§ RAW DATA
------

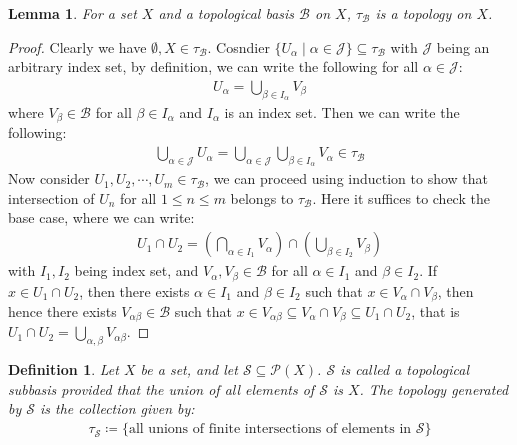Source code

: \documentclass[11pt]{book}
\theoremstyle{break}
\theoremstyle{break}
\newtheorem{lem}{Lemma}[thm]
\newtheorem{defn}{Definition}[corL]
\newcommand{\Power}{\mathcal{P}}
\begin{document}
\begin{lem}
For a set $X$ and a topological basis $\mathcal{B}$ on $X$, $\tau_{\mathcal{B}}$ is a topology on $X$.
\end{lem}
\begin{proof}
Clearly we have $\emptyset, X \in \tau_\mathcal{B}$. Cosndier $\{U_\alpha \mid \alpha \in \mathcal{J}\}\subseteq \tau_{\mathcal{B}}$ with $\mathcal{J}$ being an arbitrary index set, by definition, we can write the following for all $\alpha \in \mathcal{J}$:
\begin{align*}
U_\alpha = \bigcup_{\beta \in I_\alpha} V_\beta
\end{align*}
where $V_{\beta} \in \mathcal{B}$ for all $\beta \in I_\alpha$ and $I_\alpha$ is an index set. Then we can write the following:
\begin{align*}
\bigcup_{\alpha \in \mathcal{J}}U_\alpha = \bigcup_{\alpha \in \mathcal{J}}\bigcup_{\beta \in I_{\alpha}}V_\alpha \in \tau_{\mathcal{B}}
\end{align*}
Now consider $U_1,U_2,\cdots, U_m \in \tau_\mathcal{B}$, we can proceed using induction to show that intersection of $U_n$ for all $1\leq n \leq m$ belongs to $\tau_{\mathcal{B}}$. Here it suffices to check the base case, where we can write:
\begin{align*}
U_1 \cap U_2 = \left( \bigcap_{\alpha \in I_1}V_\alpha\right) \cap \left( \bigcup_{\beta \in I_2}V_\beta\right)
\end{align*}
with $I_1,I_2$ being index set, and $V_\alpha,V_\beta \in \mathcal{B}$ for all $\alpha \in I_1$ and $\beta \in I_2$. If $x \in U_1 \cap U_2$, then there exists $\alpha \in I_1$ and $\beta \in I_2$ such that $x \in V_\alpha \cap V_\beta$, then hence there exists $V_{\alpha\beta} \in \mathcal{B}$ such that $x \in V_{\alpha\beta}\subseteq V_\alpha \cap V_{\beta} \subseteq U_1 \cap U_2$, that is $U_1 \cap U_2 = \bigcup_{\alpha,\beta} V_{\alpha\beta}$.
\end{proof}

\begin{defn}
Let $X$ be a set, and let $\mathcal{S} \subseteq \Power(X)$. $\mathcal{S}$ is called a topological subbasis provided that the union of all elements of $\mathcal{S}$ is $X$. The topology generated by $\mathcal{S}$ is the collection given by:
\begin{align*}
\tau_{\mathcal{S}}\coloneqq \{ \text{all unions of finite intersections of elements in }\mathcal{S}\}
\end{align*}
\end{defn}
\end{document}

------

§ WHAT YOU HAVE TO DO
Scan the lines above for the word "with". Return each one that has it.

§ RESULT
Clearly we have $\emptyset, X \in \tau_\mathcal{B}$. Cosndier $\{U_\alpha \mid \alpha \in \mathcal{J}\}\subseteq \tau_{\mathcal{B}}$ with $\mathcal{J}$ being an arbitrary index set, by definition, we can write the following for all $\alpha \in \mathcal{J}$:
with $I_1,I_2$ being index set, and $V_\alpha,V_\beta \in \mathcal{B}$ for all $\alpha \in I_1$ and $\beta \in I_2$. If $x \in U_1 \cap U_2$, then there exists $\alpha \in I_1$ and $\beta \in I_2$ such that $x \in V_\alpha \cap V_\beta$, then hence there exists $V_{\alpha\beta} \in \mathcal{B}$ such that $x \in V_{\alpha\beta}\subseteq V_\alpha \cap V_{\beta} \subseteq U_1 \cap U_2$, that is $U_1 \cap U_2 = \bigcup_{\alpha,\beta} V_{\alpha\beta}$.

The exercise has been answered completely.